#### [WORK INSTRUCTION]
In the following material, identify every line holding the string "Parter" and return it.

#### [INFORMATION SHOWN]
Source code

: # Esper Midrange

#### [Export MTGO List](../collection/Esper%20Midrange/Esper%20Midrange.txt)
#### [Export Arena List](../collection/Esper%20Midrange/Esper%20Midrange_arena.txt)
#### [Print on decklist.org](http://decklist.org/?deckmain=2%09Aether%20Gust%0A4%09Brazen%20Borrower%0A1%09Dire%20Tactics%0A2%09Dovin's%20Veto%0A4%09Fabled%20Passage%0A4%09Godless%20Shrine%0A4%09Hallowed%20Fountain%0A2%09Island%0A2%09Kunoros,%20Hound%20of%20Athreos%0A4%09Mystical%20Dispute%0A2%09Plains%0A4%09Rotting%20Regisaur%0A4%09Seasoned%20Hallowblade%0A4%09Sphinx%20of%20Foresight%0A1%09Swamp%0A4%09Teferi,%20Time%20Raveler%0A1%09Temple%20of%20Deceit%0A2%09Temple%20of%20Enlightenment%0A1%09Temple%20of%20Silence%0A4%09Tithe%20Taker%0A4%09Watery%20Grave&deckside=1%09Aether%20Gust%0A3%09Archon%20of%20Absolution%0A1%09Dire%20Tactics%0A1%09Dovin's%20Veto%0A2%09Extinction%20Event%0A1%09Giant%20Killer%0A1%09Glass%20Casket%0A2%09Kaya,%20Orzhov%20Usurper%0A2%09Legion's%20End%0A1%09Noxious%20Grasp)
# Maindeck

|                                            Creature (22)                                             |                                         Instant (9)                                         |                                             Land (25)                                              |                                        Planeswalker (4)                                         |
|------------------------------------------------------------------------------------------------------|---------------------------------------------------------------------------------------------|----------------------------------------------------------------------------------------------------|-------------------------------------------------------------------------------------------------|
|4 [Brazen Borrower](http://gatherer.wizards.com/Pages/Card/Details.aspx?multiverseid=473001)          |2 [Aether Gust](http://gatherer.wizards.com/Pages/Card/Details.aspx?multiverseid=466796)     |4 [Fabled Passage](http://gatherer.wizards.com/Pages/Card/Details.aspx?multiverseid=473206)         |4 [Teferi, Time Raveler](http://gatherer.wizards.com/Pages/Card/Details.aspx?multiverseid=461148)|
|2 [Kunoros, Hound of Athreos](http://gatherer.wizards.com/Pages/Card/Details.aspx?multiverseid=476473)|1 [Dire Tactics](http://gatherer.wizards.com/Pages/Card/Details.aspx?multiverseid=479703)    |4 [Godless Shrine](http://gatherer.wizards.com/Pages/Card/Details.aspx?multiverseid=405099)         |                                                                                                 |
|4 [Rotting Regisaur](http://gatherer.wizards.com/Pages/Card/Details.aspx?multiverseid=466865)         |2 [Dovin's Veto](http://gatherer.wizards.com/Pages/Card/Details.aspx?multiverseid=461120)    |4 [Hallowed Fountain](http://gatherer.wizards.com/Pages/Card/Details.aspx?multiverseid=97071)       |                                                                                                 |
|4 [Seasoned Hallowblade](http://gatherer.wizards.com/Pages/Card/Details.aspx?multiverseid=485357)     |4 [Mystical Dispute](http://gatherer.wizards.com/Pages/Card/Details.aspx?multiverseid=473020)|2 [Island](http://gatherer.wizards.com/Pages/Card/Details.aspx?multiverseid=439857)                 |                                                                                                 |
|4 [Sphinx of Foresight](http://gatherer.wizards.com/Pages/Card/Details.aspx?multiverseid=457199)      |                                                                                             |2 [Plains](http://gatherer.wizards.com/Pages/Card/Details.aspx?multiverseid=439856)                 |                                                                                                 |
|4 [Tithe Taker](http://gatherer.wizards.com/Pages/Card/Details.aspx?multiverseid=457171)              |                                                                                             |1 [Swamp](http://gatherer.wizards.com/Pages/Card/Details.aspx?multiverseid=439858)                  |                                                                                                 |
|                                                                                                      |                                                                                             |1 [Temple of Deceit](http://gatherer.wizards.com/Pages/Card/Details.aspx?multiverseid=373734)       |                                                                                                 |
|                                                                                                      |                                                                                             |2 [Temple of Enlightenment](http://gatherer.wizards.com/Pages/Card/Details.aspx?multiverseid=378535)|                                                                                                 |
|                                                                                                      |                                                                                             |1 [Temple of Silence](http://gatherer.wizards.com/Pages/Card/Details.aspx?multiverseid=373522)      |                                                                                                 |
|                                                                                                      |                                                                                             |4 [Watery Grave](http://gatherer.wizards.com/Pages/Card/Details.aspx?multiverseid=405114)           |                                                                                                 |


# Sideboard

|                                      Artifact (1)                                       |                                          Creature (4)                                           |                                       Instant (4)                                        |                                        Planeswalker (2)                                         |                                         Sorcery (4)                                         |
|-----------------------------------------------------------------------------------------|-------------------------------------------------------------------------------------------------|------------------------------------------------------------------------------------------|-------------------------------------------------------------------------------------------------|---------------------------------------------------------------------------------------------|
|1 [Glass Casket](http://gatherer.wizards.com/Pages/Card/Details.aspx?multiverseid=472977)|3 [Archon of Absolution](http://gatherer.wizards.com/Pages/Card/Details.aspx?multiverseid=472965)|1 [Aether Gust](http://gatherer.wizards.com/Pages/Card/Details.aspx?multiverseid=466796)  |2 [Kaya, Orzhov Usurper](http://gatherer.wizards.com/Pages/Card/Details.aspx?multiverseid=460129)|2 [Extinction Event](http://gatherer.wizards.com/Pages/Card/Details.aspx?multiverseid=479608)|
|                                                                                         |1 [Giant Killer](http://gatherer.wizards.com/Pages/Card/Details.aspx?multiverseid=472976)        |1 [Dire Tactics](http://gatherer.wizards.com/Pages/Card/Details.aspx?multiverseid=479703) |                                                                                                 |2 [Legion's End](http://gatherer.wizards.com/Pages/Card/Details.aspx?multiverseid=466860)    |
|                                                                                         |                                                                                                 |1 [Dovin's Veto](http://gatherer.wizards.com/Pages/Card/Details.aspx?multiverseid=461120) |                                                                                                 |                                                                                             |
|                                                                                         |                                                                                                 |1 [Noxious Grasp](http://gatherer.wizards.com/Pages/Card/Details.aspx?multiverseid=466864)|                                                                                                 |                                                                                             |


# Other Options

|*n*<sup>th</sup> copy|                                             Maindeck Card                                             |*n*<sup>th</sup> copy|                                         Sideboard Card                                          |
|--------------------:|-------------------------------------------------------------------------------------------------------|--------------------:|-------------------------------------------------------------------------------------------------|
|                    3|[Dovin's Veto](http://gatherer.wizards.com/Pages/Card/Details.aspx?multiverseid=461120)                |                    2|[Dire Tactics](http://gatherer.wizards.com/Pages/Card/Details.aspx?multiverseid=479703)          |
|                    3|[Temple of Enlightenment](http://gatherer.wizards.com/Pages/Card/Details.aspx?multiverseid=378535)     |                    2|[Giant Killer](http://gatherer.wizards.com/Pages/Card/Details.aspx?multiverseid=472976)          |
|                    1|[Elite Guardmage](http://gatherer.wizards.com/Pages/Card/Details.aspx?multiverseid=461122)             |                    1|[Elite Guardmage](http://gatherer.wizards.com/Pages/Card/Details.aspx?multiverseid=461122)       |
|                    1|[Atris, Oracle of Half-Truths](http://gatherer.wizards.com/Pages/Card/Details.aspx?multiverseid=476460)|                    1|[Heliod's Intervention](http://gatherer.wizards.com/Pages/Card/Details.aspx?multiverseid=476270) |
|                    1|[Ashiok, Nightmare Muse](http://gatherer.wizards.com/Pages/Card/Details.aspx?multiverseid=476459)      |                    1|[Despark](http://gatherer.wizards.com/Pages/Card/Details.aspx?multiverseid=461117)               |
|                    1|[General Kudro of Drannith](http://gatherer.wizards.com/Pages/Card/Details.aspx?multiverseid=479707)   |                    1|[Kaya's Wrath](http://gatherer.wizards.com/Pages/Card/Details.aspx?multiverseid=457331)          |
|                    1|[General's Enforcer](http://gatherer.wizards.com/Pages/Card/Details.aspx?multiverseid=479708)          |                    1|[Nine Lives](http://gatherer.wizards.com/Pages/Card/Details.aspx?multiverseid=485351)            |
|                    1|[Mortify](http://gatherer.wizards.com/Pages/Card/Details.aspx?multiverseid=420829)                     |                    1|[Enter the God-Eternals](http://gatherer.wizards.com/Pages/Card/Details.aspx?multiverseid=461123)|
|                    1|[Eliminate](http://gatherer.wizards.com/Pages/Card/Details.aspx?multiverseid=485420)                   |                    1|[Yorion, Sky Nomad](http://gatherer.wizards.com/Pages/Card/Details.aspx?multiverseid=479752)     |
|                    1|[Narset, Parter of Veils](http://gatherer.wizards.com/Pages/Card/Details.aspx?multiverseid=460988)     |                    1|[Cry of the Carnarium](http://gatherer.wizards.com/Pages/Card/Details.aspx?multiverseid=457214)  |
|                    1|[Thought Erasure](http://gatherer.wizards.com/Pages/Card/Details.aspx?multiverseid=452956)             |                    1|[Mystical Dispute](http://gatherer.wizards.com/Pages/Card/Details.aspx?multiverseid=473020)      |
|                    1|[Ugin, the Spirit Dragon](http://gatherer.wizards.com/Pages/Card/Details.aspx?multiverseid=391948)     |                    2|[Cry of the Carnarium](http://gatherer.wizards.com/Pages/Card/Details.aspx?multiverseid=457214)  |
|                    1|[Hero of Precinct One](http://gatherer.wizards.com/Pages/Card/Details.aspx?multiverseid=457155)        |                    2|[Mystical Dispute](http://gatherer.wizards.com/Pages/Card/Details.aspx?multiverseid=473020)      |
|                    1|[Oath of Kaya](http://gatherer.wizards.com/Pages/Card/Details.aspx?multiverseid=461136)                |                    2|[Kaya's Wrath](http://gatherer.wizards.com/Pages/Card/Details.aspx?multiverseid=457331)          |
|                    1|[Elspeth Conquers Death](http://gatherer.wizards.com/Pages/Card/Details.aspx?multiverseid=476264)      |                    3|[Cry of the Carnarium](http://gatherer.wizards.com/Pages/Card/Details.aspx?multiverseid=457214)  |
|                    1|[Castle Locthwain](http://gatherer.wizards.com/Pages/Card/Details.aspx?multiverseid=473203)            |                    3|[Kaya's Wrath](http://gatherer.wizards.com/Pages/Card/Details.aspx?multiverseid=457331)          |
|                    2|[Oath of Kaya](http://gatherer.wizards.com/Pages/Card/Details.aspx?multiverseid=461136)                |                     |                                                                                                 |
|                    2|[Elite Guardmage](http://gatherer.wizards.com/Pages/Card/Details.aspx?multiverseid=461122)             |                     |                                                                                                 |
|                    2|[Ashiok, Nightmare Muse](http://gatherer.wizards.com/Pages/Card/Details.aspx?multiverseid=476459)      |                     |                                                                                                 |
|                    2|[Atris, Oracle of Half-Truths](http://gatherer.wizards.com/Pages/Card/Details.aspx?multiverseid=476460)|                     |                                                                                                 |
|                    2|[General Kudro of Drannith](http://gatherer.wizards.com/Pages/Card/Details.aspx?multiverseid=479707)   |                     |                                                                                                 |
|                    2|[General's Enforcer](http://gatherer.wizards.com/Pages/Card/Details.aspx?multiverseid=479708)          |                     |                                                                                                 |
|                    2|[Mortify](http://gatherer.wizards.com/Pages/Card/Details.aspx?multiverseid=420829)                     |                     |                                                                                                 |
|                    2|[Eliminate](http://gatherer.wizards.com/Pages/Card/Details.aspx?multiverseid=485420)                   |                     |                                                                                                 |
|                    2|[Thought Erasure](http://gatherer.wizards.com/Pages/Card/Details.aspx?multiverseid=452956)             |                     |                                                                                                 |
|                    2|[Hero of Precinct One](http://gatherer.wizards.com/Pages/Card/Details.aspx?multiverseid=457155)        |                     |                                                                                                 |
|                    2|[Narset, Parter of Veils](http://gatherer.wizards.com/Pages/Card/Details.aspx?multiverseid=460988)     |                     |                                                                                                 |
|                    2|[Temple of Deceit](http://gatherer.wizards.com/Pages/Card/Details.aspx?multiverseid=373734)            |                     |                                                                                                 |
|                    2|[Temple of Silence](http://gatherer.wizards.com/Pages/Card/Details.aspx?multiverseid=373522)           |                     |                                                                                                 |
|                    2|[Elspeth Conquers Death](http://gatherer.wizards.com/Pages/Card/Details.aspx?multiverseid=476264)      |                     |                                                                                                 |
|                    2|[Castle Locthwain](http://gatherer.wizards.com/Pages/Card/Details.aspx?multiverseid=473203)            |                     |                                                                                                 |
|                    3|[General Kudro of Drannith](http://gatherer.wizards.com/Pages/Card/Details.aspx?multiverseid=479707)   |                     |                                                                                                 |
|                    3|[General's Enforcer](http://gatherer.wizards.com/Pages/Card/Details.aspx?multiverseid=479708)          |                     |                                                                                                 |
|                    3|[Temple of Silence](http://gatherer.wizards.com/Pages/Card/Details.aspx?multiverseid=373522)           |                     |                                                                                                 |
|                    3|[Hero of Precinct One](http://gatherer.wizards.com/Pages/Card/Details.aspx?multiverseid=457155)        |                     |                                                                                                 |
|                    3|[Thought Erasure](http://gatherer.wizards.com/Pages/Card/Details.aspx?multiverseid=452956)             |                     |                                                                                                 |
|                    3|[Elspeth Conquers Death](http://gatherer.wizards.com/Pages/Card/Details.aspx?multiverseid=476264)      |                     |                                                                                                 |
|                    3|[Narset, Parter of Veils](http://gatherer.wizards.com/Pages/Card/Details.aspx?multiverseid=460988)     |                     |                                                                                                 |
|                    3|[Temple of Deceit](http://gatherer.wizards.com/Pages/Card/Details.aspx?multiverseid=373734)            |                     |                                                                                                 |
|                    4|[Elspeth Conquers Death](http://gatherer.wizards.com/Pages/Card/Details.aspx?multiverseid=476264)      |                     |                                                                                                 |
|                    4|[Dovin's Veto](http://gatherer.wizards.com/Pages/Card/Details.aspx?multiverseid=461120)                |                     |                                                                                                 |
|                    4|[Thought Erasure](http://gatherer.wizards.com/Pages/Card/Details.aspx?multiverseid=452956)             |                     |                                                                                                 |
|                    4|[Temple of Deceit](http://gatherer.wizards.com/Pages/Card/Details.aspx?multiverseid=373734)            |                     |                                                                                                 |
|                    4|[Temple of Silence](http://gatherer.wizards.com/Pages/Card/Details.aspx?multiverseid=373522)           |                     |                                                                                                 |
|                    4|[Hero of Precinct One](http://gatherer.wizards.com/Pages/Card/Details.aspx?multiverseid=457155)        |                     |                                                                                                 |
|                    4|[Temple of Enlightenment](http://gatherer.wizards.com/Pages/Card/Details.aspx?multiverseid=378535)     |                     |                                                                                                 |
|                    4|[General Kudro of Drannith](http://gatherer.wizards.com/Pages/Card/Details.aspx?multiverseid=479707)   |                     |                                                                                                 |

#### [SOLUTION TO THIS EXERCISE]
|                    1|[Narset, Parter of Veils](http://gatherer.wizards.com/Pages/Card/Details.aspx?multiverseid=460988)     |                    1|[Cry of the Carnarium](http://gatherer.wizards.com/Pages/Card/Details.aspx?multiverseid=457214)  |
|                    2|[Narset, Parter of Veils](http://gatherer.wizards.com/Pages/Card/Details.aspx?multiverseid=460988)     |                     |                                                                                                 |
|                    3|[Narset, Parter of Veils](http://gatherer.wizards.com/Pages/Card/Details.aspx?multiverseid=460988)     |                     |                                                                                                 |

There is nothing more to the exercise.